The significance test and condifence intervals tell us about the same thing we want to know and will have the same conclusion. However, there are suble difference of the way they look at this.

The t statistics: \[t = \frac{\bar{X}-\mu}{\hat{\sigma}/\sqrt{n}}\] where \(\mu\) is the population mean, \(\hat{\sigma}\) is the estimate of the standard deviation of the population. The t statistics follows Student t distribution. (Derived from \(\frac{\bar{X}-\mu}{\sigma/\sqrt{n}}\) follows normal distribution by the central limit theorem, but the standard deviation of the population is an estimation from the sample in t statistics)
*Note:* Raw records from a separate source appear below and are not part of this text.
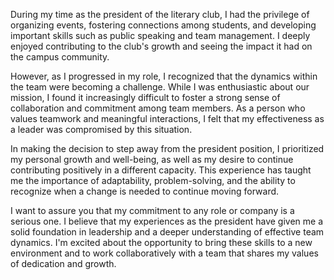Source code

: During my time as the president of the literary club, I had the privilege of organizing events, fostering connections among students, and developing important skills such as public speaking and team management. I deeply enjoyed contributing to the club's growth and seeing the impact it had on the campus community.

However, as I progressed in my role, I recognized that the dynamics within the team were becoming a challenge. While I was enthusiastic about our mission, I found it increasingly difficult to foster a strong sense of collaboration and commitment among team members. As a person who values teamwork and meaningful interactions, I felt that my effectiveness as a leader was compromised by this situation.

In making the decision to step away from the president position, I prioritized my personal growth and well-being, as well as my desire to continue contributing positively in a different capacity. This experience has taught me the importance of adaptability, problem-solving, and the ability to recognize when a change is needed to continue moving forward.

I want to assure you that my commitment to any role or company is a serious one. I believe that my experiences as the president have given me a solid foundation in leadership and a deeper understanding of effective team dynamics. I'm excited about the opportunity to bring these skills to a new environment and to work collaboratively with a team that shares my values of dedication and growth.
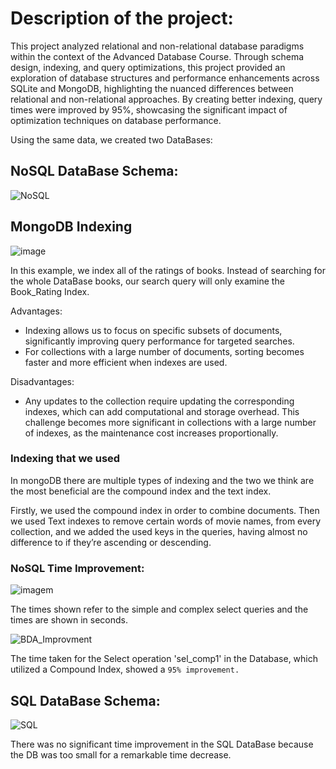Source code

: # Description of the project: 
This project analyzed relational and non-relational database paradigms within the context of the Advanced Database Course. 
Through schema design, indexing, and query optimizations, this project provided an exploration of database structures and performance enhancements across SQLite and MongoDB, highlighting the nuanced differences between relational and non-relational approaches. By creating better indexing, query times were improved by 95%, showcasing the significant impact of optimization techniques on database performance.


Using the same data, we created two DataBases:
## NoSQL DataBase Schema:

![NoSQL](https://github.com/ricasbp/DisneyMoviesDB/assets/59062659/f8748330-be1f-4128-8760-a9a165911a86)

## MongoDB Indexing

![image](https://github.com/user-attachments/assets/8612c918-9473-49b4-b6ac-9c2a40ba74fb)

In this example, we index all of the ratings of books.
Instead of searching for the whole DataBase books, our search query will only examine the Book_Rating Index.

Advantages:
- Indexing allows us to focus on specific subsets of documents, significantly improving query performance for targeted searches.
- For collections with a large number of documents, sorting becomes faster and more efficient when indexes are used.

Disadvantages:
- Any updates to the collection require updating the corresponding indexes, which can add computational and storage overhead. This challenge becomes more significant in collections with a large number of indexes, as the maintenance cost increases proportionally.


### Indexing that we used 

In mongoDB there are multiple types of indexing and the two we think are the most beneficial
are the compound index and the text index. 

Firstly, we used the compound index in order to combine documents. 
Then we used Text indexes to remove certain words of movie names, from every collection, and we added the used keys in the queries, having almost no difference to if they’re ascending or descending.

### NoSQL Time Improvement:

![imagem](https://github.com/ricasbp/DisneyMoviesDB/assets/59062659/e930c17c-ea11-4b93-bf1a-6736930e586b)

The times shown refer to the simple and complex select queries and the times are shown in seconds.

![BDA_Improvment](https://github.com/ricasbp/DisneyMoviesDB/assets/59062659/94f1e44a-269d-4140-9430-eb9d3d4cbaed)

The time taken for the Select operation 'sel_comp1' in the Database, which utilized a Compound Index, showed a `95% improvement.`


## SQL DataBase Schema:

![SQL](https://github.com/ricasbp/DisneyMoviesDB/assets/59062659/7b6c0f7a-cd77-4778-b11b-a751b11af7ec)

There was no significant time improvement in the SQL DataBase because the DB was too small for a remarkable time decrease.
The significance test has the \(\mu\) as the value of Null hypothesis and measures the distance of sample mean from the Null hypothesis.
The confidence interval is an interval with the sample mean at the center and the confidence limit stretched from the sample mean.

F Test for the Model

\[ y = \beta_0 + \beta_1x_1 + \beta_2x_2 + ...+ \beta_px_p + \epsilon\]
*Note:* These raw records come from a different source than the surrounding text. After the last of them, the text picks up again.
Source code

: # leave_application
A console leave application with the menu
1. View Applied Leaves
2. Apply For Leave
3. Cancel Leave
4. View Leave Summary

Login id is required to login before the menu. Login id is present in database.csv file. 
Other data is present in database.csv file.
\[H_0: \beta_1=\beta_2 = ...= \beta_p = 0\] \[H_1: \beta_i \neq 0\] Sum of Squared Residuals of the Unrestricted model (the above equation): \[SSR_U = \sum_{i=1}^n e_U^2\] where \(e_R\) is the estimate of \(\epsilon\) by the unrestricted model

The restricted model (No explanatory variables) \[y = \beta_0 + e_R\]

then Sum of Squared Residuals of the Restricted model: \[SSR_R = \sum_{i=1}^n e_R^2\]

\[SSR_R > SSR_U\]

but is it signigicant?

\[F = \frac{(SSR_R-SSR_U)/p}{SSR_U/(n-p-1)}\] Recall the Chi-square distribution - If \(Z_1,...Z_k\) are independent, standard normal random variables, then the sum of their squares,

\[Q = \sum_{i=1}^k Z_i^2\]

\[Q \sim \chi^2(k)\]

where \(k\) specifies the degree of freedom. The F distribution is the ratio of 2 scaled independent Chi-square distribution. The F test requires the sample errors \(e\) ,or \(Z_i\) to be normally distributed.